_Problem details_: Of the lines in the data below, write out exactly those from the one holding "- Investor collaboration" through the one holding "## Device Information", both included.

Stored data entries:
# # #

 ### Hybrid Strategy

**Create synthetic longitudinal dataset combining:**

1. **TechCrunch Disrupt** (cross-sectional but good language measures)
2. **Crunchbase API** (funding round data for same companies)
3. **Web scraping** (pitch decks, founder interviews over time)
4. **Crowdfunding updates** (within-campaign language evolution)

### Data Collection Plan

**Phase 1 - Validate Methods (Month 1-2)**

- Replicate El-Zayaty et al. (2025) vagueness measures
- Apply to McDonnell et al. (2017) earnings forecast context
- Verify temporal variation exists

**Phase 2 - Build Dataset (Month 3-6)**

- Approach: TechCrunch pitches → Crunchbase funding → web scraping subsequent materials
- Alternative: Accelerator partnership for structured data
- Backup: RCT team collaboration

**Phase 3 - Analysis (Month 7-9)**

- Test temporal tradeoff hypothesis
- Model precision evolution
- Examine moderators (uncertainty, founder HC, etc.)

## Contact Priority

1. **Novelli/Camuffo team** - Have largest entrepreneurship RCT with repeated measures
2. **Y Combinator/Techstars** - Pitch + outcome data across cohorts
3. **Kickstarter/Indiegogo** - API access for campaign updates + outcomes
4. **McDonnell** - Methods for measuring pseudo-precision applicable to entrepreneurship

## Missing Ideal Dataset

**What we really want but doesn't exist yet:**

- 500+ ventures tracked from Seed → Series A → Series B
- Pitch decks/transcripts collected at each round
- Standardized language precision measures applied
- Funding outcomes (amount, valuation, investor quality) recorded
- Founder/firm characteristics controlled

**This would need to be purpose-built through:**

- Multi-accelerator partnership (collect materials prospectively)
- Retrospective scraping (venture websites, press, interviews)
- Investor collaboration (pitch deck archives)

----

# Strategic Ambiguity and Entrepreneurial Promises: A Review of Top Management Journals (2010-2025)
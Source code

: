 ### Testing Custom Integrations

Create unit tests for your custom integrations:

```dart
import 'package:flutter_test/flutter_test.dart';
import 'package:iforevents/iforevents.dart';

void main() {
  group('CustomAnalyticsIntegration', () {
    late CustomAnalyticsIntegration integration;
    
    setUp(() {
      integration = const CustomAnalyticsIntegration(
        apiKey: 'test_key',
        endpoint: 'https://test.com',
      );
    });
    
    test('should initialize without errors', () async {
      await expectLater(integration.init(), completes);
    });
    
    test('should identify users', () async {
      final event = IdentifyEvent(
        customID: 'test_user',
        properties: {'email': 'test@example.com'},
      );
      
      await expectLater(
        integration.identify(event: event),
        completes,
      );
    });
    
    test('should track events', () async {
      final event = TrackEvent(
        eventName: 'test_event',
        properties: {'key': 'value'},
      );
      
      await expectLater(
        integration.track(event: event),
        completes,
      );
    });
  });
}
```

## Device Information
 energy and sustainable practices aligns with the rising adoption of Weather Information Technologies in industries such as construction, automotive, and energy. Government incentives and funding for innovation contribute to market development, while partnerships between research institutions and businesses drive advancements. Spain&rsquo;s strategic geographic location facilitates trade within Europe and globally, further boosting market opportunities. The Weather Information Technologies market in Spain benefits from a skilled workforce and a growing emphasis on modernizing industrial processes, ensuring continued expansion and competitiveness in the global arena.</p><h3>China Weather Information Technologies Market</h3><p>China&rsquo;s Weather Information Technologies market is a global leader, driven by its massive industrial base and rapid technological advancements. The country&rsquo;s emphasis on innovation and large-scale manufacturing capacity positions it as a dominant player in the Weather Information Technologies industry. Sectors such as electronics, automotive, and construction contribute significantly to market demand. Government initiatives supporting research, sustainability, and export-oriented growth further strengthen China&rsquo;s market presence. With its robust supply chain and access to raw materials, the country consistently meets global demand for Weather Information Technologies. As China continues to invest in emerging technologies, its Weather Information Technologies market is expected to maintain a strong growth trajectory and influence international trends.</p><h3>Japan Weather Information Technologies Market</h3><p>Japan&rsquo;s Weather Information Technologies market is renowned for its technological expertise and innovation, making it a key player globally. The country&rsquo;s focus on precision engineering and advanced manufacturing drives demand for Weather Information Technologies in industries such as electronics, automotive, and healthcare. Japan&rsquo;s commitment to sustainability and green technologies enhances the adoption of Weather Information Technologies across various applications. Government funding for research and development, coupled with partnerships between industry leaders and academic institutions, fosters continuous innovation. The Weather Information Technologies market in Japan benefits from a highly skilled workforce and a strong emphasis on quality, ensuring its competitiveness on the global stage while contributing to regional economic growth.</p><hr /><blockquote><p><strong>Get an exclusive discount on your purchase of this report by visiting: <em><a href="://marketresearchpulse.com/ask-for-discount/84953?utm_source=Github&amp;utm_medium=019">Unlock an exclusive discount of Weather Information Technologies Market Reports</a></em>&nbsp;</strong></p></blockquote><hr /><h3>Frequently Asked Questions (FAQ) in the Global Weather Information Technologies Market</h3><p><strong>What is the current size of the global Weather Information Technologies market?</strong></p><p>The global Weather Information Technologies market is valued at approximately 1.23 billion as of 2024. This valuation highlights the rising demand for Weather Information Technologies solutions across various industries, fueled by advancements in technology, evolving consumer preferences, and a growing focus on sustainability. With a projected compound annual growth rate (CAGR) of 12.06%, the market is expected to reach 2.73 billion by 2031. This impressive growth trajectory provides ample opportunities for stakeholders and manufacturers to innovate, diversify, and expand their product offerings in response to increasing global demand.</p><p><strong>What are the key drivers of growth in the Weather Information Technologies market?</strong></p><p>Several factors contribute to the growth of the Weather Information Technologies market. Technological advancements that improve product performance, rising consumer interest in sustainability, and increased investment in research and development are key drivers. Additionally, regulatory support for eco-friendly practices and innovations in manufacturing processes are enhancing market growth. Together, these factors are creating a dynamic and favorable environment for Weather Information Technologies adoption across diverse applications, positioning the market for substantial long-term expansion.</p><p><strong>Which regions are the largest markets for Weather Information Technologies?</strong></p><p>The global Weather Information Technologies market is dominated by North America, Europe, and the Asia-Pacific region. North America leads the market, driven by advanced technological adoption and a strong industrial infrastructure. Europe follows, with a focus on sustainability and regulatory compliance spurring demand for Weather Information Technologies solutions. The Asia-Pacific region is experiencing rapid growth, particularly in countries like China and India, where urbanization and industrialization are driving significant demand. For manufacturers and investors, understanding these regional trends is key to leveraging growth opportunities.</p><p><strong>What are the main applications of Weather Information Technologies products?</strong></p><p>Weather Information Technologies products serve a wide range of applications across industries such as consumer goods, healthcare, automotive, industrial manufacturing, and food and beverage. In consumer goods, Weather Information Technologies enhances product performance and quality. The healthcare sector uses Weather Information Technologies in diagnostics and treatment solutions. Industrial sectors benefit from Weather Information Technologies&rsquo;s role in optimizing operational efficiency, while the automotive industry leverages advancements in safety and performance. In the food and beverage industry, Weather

# # #

_Solved problem_:
- Investor collaboration (pitch deck archives)

----

# Strategic Ambiguity and Entrepreneurial Promises: A Review of Top Management Journals (2010-2025)
Source code

: ### Testing Custom Integrations

Create unit tests for your custom integrations:

```dart
import 'package:flutter_test/flutter_test.dart';
import 'package:iforevents/iforevents.dart';

void main() {
  group('CustomAnalyticsIntegration', () {
    late CustomAnalyticsIntegration integration;
    
    setUp(() {
      integration = const CustomAnalyticsIntegration(
        apiKey: 'test_key',
        endpoint: 'https://test.com',
      );
    });
    
    test('should initialize without errors', () async {
      await expectLater(integration.init(), completes);
    });
    
    test('should identify users', () async {
      final event = IdentifyEvent(
        customID: 'test_user',
        properties: {'email': 'test@example.com'},
      );
      
      await expectLater(
        integration.identify(event: event),
        completes,
      );
    });
    
    test('should track events', () async {
      final event = TrackEvent(
        eventName: 'test_event',
        properties: {'key': 'value'},
      );
      
      await expectLater(
        integration.track(event: event),
        completes,
      );
    });
  });
}
```

## Device Information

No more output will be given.